Par un matin de juin je m'en irai pour la dernière fois.
Je m'en irai sans savoir où mène la route.
Ni la soif.
Comment dormir,
comment dormir avec la pluie
tombant syllabe
après syllabe sur les yeux?
Jamais je n’ai désiré ainsi,
jamais :
les doigts, tous les doigts aveugles.
Couronné d’écume -
ainsi devrait être
le corps.
Et le feu.
Que reste-t-il des amoureux instruments
de l’automne? Je t’ai vu mordre la tristesse,
elle était amère, l’air tremblait.
Là où n’éclate pas le désir,
où la flamme ne se mesure pas à la flamme,
comment parler du suc
ou du soleil de la bouche et des oranges?

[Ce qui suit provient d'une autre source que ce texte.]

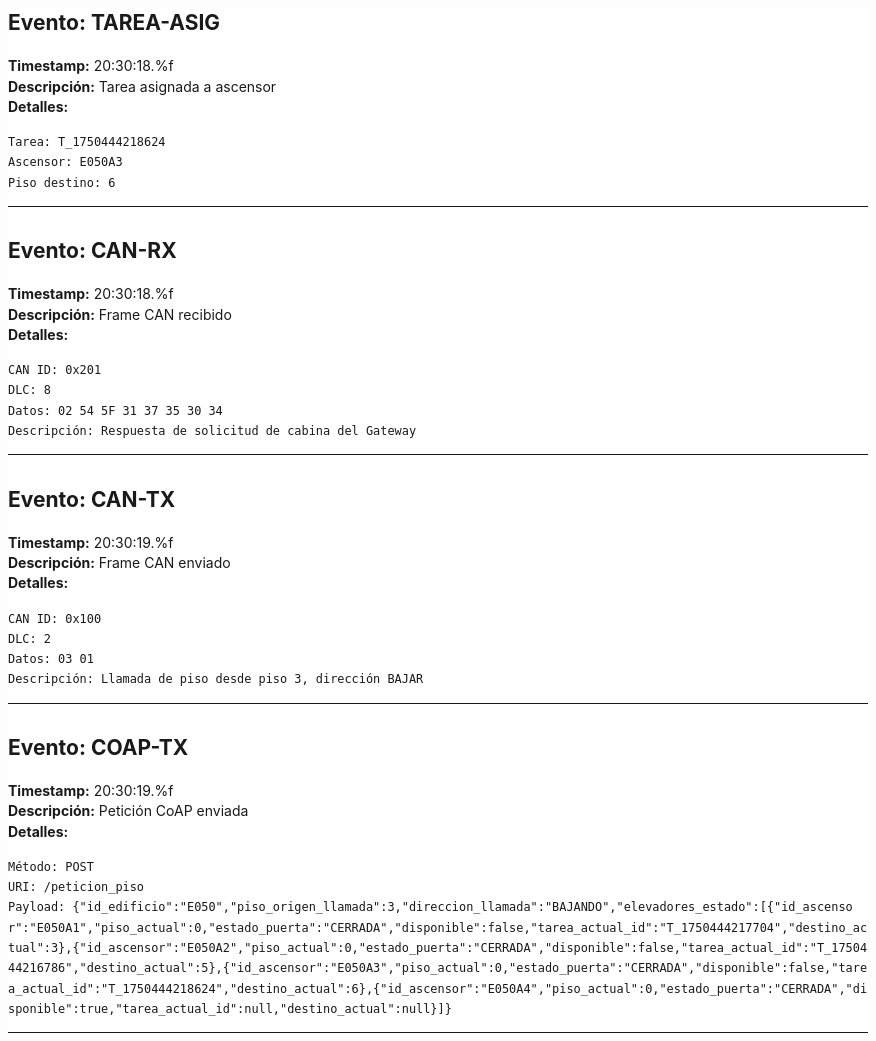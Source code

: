 
## Evento: TAREA-ASIG

**Timestamp:** 20:30:18.%f  
**Descripción:** Tarea asignada a ascensor  
**Detalles:**

```
Tarea: T_1750444218624
Ascensor: E050A3
Piso destino: 6
```

---

## Evento: CAN-RX

**Timestamp:** 20:30:18.%f  
**Descripción:** Frame CAN recibido  
**Detalles:**

```
CAN ID: 0x201
DLC: 8
Datos: 02 54 5F 31 37 35 30 34 
Descripción: Respuesta de solicitud de cabina del Gateway
```

---

## Evento: CAN-TX

**Timestamp:** 20:30:19.%f  
**Descripción:** Frame CAN enviado  
**Detalles:**

```
CAN ID: 0x100
DLC: 2
Datos: 03 01 
Descripción: Llamada de piso desde piso 3, dirección BAJAR
```

---

## Evento: COAP-TX

**Timestamp:** 20:30:19.%f  
**Descripción:** Petición CoAP enviada  
**Detalles:**

```
Método: POST
URI: /peticion_piso
Payload: {"id_edificio":"E050","piso_origen_llamada":3,"direccion_llamada":"BAJANDO","elevadores_estado":[{"id_ascensor":"E050A1","piso_actual":0,"estado_puerta":"CERRADA","disponible":false,"tarea_actual_id":"T_1750444217704","destino_actual":3},{"id_ascensor":"E050A2","piso_actual":0,"estado_puerta":"CERRADA","disponible":false,"tarea_actual_id":"T_1750444216786","destino_actual":5},{"id_ascensor":"E050A3","piso_actual":0,"estado_puerta":"CERRADA","disponible":false,"tarea_actual_id":"T_1750444218624","destino_actual":6},{"id_ascensor":"E050A4","piso_actual":0,"estado_puerta":"CERRADA","disponible":true,"tarea_actual_id":null,"destino_actual":null}]}
```

---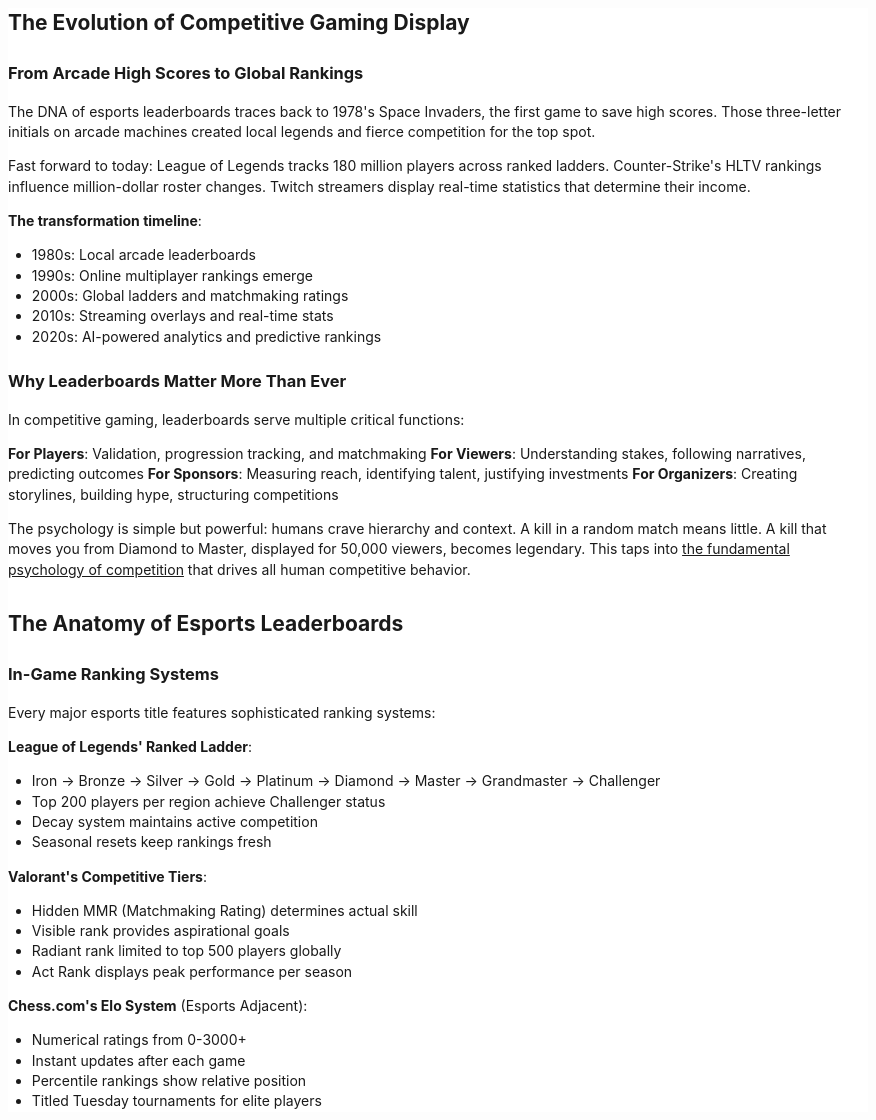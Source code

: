 ## The Evolution of Competitive Gaming Display

### From Arcade High Scores to Global Rankings

The DNA of esports leaderboards traces back to 1978's Space Invaders, the first game to save high scores. Those three-letter initials on arcade machines created local legends and fierce competition for the top spot.

Fast forward to today: League of Legends tracks 180 million players across ranked ladders. Counter-Strike's HLTV rankings influence million-dollar roster changes. Twitch streamers display real-time statistics that determine their income.

**The transformation timeline**:
- 1980s: Local arcade leaderboards
- 1990s: Online multiplayer rankings emerge
- 2000s: Global ladders and matchmaking ratings
- 2010s: Streaming overlays and real-time stats
- 2020s: AI-powered analytics and predictive rankings

### Why Leaderboards Matter More Than Ever

In competitive gaming, leaderboards serve multiple critical functions:

**For Players**: Validation, progression tracking, and matchmaking
**For Viewers**: Understanding stakes, following narratives, predicting outcomes
**For Sponsors**: Measuring reach, identifying talent, justifying investments
**For Organizers**: Creating storylines, building hype, structuring competitions

The psychology is simple but powerful: humans crave hierarchy and context. A kill in a random match means little. A kill that moves you from Diamond to Master, displayed for 50,000 viewers, becomes legendary. This taps into [the fundamental psychology of competition](/2025/06/15/psychology-of-competition-why-leaderboards-work/) that drives all human competitive behavior.

## The Anatomy of Esports Leaderboards

### In-Game Ranking Systems

Every major esports title features sophisticated ranking systems:

**League of Legends' Ranked Ladder**:
- Iron → Bronze → Silver → Gold → Platinum → Diamond → Master → Grandmaster → Challenger
- Top 200 players per region achieve Challenger status
- Decay system maintains active competition
- Seasonal resets keep rankings fresh

**Valorant's Competitive Tiers**:
- Hidden MMR (Matchmaking Rating) determines actual skill
- Visible rank provides aspirational goals
- Radiant rank limited to top 500 players globally
- Act Rank displays peak performance per season

**Chess.com's Elo System** (Esports Adjacent):
- Numerical ratings from 0-3000+
- Instant updates after each game
- Percentile rankings show relative position
- Titled Tuesday tournaments for elite players
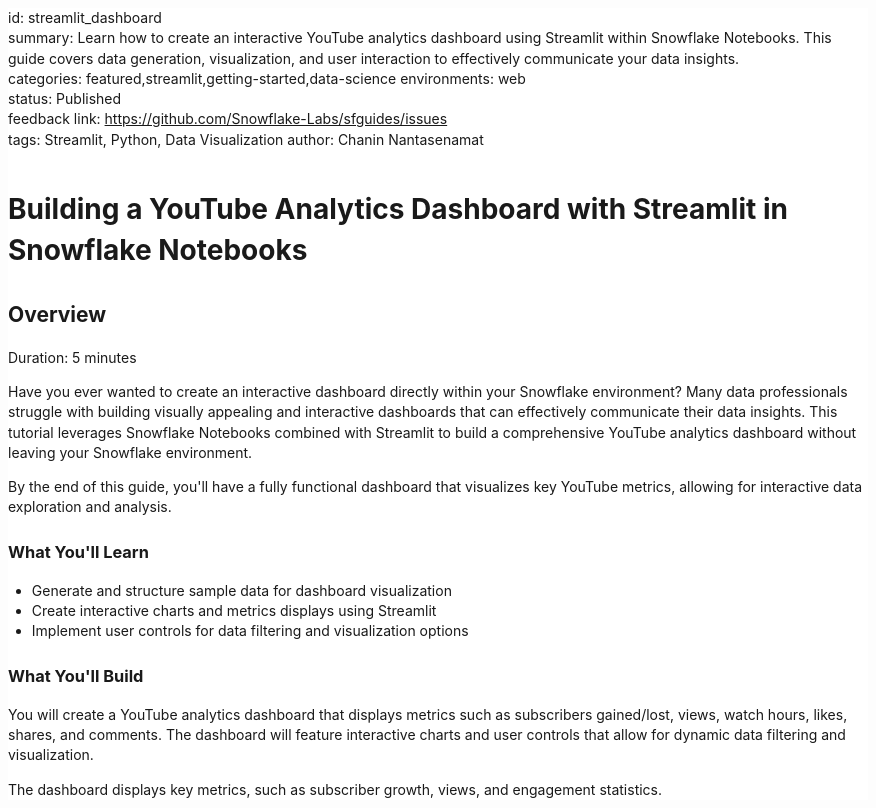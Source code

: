 id: streamlit_dashboard  
summary: Learn how to create an interactive YouTube analytics dashboard using Streamlit within Snowflake Notebooks. This guide covers data generation, visualization, and user interaction to effectively communicate your data insights.  
categories: featured,streamlit,getting-started,data-science
environments: web  
status: Published  
feedback link: https://github.com/Snowflake-Labs/sfguides/issues  
tags: Streamlit, Python, Data Visualization
author: Chanin Nantasenamat


# Building a YouTube Analytics Dashboard with Streamlit in Snowflake Notebooks

## Overview
Duration: 5 minutes

Have you ever wanted to create an interactive dashboard directly within your Snowflake environment? Many data professionals struggle with building visually appealing and interactive dashboards that can effectively communicate their data insights. This tutorial leverages Snowflake Notebooks combined with Streamlit to build a comprehensive YouTube analytics dashboard without leaving your Snowflake environment.

By the end of this guide, you'll have a fully functional dashboard that visualizes key YouTube metrics, allowing for interactive data exploration and analysis.

### What You'll Learn
- Generate and structure sample data for dashboard visualization
- Create interactive charts and metrics displays using Streamlit
- Implement user controls for data filtering and visualization options

### What You'll Build
You will create a YouTube analytics dashboard that displays metrics such as subscribers gained/lost, views, watch hours, likes, shares, and comments. The dashboard will feature interactive charts and user controls that allow for dynamic data filtering and visualization.

The dashboard displays key metrics, such as subscriber growth, views, and engagement statistics.
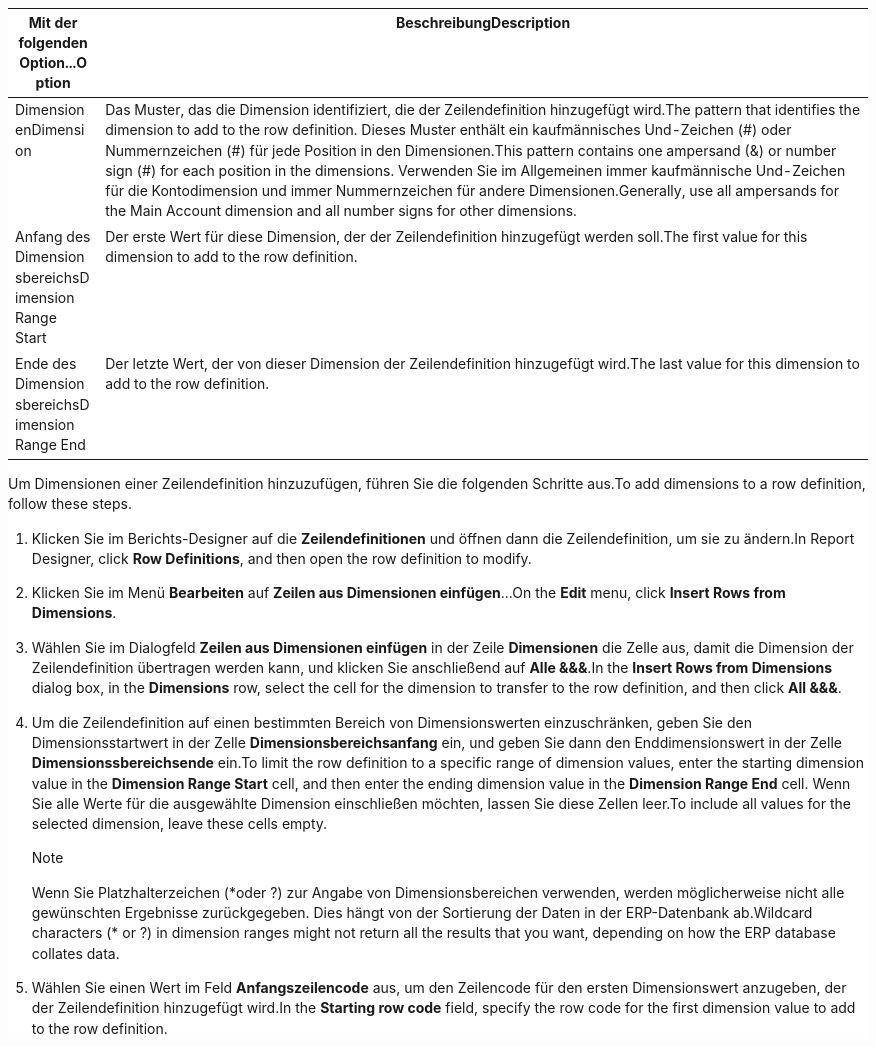 | <span data-ttu-id="4927d-137">Mit der folgenden Option...</span><span class="sxs-lookup"><span data-stu-id="4927d-137">Option</span></span>                | <span data-ttu-id="4927d-138">Beschreibung</span><span class="sxs-lookup"><span data-stu-id="4927d-138">Description</span></span> |
|-----------------------|-------------|
| <span data-ttu-id="4927d-139">Dimensionen</span><span class="sxs-lookup"><span data-stu-id="4927d-139">Dimension</span></span>             | <span data-ttu-id="4927d-140">Das Muster, das die Dimension identifiziert, die der Zeilendefinition hinzugefügt wird.</span><span class="sxs-lookup"><span data-stu-id="4927d-140">The pattern that identifies the dimension to add to the row definition.</span></span> <span data-ttu-id="4927d-141">Dieses Muster enthält ein kaufmännisches Und-Zeichen (\#) oder Nummernzeichen (#) für jede Position in den Dimensionen.</span><span class="sxs-lookup"><span data-stu-id="4927d-141">This pattern contains one ampersand (&) or number sign (\#) for each position in the dimensions.</span></span> <span data-ttu-id="4927d-142">Verwenden Sie im Allgemeinen immer kaufmännische Und-Zeichen für die Kontodimension und immer Nummernzeichen für andere Dimensionen.</span><span class="sxs-lookup"><span data-stu-id="4927d-142">Generally, use all ampersands for the Main Account dimension and all number signs for other dimensions.</span></span> |
| <span data-ttu-id="4927d-143">Anfang des Dimensionsbereichs</span><span class="sxs-lookup"><span data-stu-id="4927d-143">Dimension Range Start</span></span> | <span data-ttu-id="4927d-144">Der erste Wert für diese Dimension, der der Zeilendefinition hinzugefügt werden soll.</span><span class="sxs-lookup"><span data-stu-id="4927d-144">The first value for this dimension to add to the row definition.</span></span> |
| <span data-ttu-id="4927d-145">Ende des Dimensionsbereichs</span><span class="sxs-lookup"><span data-stu-id="4927d-145">Dimension Range End</span></span>   | <span data-ttu-id="4927d-146">Der letzte Wert, der von dieser Dimension der Zeilendefinition hinzugefügt wird.</span><span class="sxs-lookup"><span data-stu-id="4927d-146">The last value for this dimension to add to the row definition.</span></span> |

<span data-ttu-id="4927d-147">Um Dimensionen einer Zeilendefinition hinzuzufügen, führen Sie die folgenden Schritte aus.</span><span class="sxs-lookup"><span data-stu-id="4927d-147">To add dimensions to a row definition, follow these steps.</span></span>

1. <span data-ttu-id="4927d-148">Klicken Sie im Berichts-Designer auf die **Zeilendefinitionen** und öffnen dann die Zeilendefinition, um sie zu ändern.</span><span class="sxs-lookup"><span data-stu-id="4927d-148">In Report Designer, click **Row Definitions**, and then open the row definition to modify.</span></span>
2. <span data-ttu-id="4927d-149">Klicken Sie im Menü **Bearbeiten** auf **Zeilen aus Dimensionen einfügen**...</span><span class="sxs-lookup"><span data-stu-id="4927d-149">On the **Edit** menu, click **Insert Rows from Dimensions**.</span></span>
3. <span data-ttu-id="4927d-150">Wählen Sie im Dialogfeld **Zeilen aus Dimensionen einfügen** in der Zeile **Dimensionen** die Zelle aus, damit die Dimension der Zeilendefinition übertragen werden kann, und klicken Sie anschließend auf **Alle &&&**.</span><span class="sxs-lookup"><span data-stu-id="4927d-150">In the **Insert Rows from Dimensions** dialog box, in the **Dimensions** row, select the cell for the dimension to transfer to the row definition, and then click **All &&&**.</span></span>
4. <span data-ttu-id="4927d-151">Um die Zeilendefinition auf einen bestimmten Bereich von Dimensionswerten einzuschränken, geben Sie den Dimensionsstartwert in der Zelle **Dimensionsbereichsanfang** ein, und geben Sie dann den Enddimensionswert in der Zelle **Dimensionssbereichsende** ein.</span><span class="sxs-lookup"><span data-stu-id="4927d-151">To limit the row definition to a specific range of dimension values, enter the starting dimension value in the **Dimension Range Start** cell, and then enter the ending dimension value in the **Dimension Range End** cell.</span></span> <span data-ttu-id="4927d-152">Wenn Sie alle Werte für die ausgewählte Dimension einschließen möchten, lassen Sie diese Zellen leer.</span><span class="sxs-lookup"><span data-stu-id="4927d-152">To include all values for the selected dimension, leave these cells empty.</span></span>

    > [!NOTE]
    > <span data-ttu-id="4927d-153">Wenn Sie Platzhalterzeichen (\*oder ?) zur Angabe von Dimensionsbereichen verwenden, werden möglicherweise nicht alle gewünschten Ergebnisse zurückgegeben. Dies hängt von der Sortierung der Daten in der ERP-Datenbank ab.</span><span class="sxs-lookup"><span data-stu-id="4927d-153">Wildcard characters (\* or ?) in dimension ranges might not return all the results that you want, depending on how the ERP database collates data.</span></span>

5. <span data-ttu-id="4927d-154">Wählen Sie einen Wert im Feld **Anfangszeilencode** aus, um den Zeilencode für den ersten Dimensionswert anzugeben, der der Zeilendefinition hinzugefügt wird.</span><span class="sxs-lookup"><span data-stu-id="4927d-154">In the **Starting row code** field, specify the row code for the first dimension value to add to the row definition.</span></span>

N’appelle pas pierre vive ce qui ne
supporte même pas le poids de l’air,
ne donne pas mon nom
au dernier crépuscule du regard.
J’ai aimé des endroits
où secrètement
le soleil se laissait caresser.
Où étaient passées des lèvres,
où les mains avaient couru innocentes,
le soleil brûle.
J’ai aimé comme on brise la pierre,
comme on se perd
dans l’insensible floraison de l’air.
Qu'as-tu fait des mots ?
Quels comptes rendras-tu de ces voyelles d'un bleu si paisible ?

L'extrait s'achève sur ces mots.